The components of Mrs Rosie Benjamin’s house wait forlornly for her return as they play and bicker with one another like lost children. Each character is expertly portrayed with the mannerisms and tics that you would expect. First is Wall, delicately played by Bethany Sheldon, elegant, straight backed and severe; fire-loving Chimney follows, played sensuously and minx-like by Jennifer Sumner and, finally, Kathryn Lowe – the gloriously stupid and warm-hearted Floor with an overly affectionate relationship with the Hoover.
As they search for their recently lost owner, an elderly biscuit tin discharges it’s contents, sending the lonesome house on a journey through memories of love, loss and happiness, expertly woven together through clown, puppetry and physical theatre. Look out in particular for the milk bottle moment and Kathryn Lowe’s wonderful gossip on the washing line.

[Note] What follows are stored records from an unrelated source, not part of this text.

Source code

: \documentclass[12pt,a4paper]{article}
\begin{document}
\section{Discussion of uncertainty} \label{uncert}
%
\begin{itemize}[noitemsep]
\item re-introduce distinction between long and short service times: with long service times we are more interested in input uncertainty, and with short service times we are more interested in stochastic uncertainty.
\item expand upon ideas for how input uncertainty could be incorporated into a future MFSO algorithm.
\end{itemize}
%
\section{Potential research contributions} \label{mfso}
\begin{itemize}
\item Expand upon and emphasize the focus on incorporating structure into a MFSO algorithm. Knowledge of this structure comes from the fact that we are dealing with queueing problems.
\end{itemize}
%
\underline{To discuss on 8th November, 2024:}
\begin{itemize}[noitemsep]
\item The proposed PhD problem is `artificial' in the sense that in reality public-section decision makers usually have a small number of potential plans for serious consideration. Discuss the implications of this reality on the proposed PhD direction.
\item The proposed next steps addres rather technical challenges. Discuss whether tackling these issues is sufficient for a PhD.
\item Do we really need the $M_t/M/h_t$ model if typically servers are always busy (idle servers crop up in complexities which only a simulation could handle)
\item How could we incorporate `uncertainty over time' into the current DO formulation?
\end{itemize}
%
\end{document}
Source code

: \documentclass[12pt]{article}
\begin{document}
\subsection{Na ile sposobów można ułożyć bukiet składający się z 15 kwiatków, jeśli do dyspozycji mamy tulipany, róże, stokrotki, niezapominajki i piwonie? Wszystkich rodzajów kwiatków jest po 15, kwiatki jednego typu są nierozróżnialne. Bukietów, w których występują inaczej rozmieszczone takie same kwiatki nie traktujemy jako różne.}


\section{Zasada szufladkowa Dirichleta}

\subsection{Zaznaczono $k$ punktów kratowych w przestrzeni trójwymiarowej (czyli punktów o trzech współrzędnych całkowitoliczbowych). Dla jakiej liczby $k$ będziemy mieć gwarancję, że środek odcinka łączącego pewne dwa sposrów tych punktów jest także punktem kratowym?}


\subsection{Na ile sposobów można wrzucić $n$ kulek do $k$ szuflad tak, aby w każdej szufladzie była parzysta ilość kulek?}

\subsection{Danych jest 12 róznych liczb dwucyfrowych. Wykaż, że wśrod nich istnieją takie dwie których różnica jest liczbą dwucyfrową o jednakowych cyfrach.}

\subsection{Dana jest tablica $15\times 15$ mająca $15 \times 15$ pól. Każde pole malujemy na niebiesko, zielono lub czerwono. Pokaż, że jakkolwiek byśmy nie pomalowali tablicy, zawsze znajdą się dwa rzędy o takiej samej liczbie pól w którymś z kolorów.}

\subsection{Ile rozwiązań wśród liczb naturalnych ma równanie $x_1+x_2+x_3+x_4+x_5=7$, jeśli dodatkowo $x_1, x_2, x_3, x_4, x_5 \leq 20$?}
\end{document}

However, it is unfair to pick out any one member of cast for praise; pieces of a house function together to create a whole and this is exactly what this ensemble do with perfection.
The production team must not be forgotten either, skilfully creating the sense of a house that creaks with emptiness and abandonment, from the raggedly simple set to Jan Bradshaw’s hauntingly shabby costumes and the brilliantly fitting soundscapes from Matthew Marks.
This is a piece of theatre that highlights the heartbreak and isolation that can come with growing older and reminds the audience that all Mrs Benjamins have a backstory full of life and colour if we care to look for it. Maison Foo appeals to grandchildren everywhere to go and find those biscuit tins before your Mrs Benjamin is lost forever.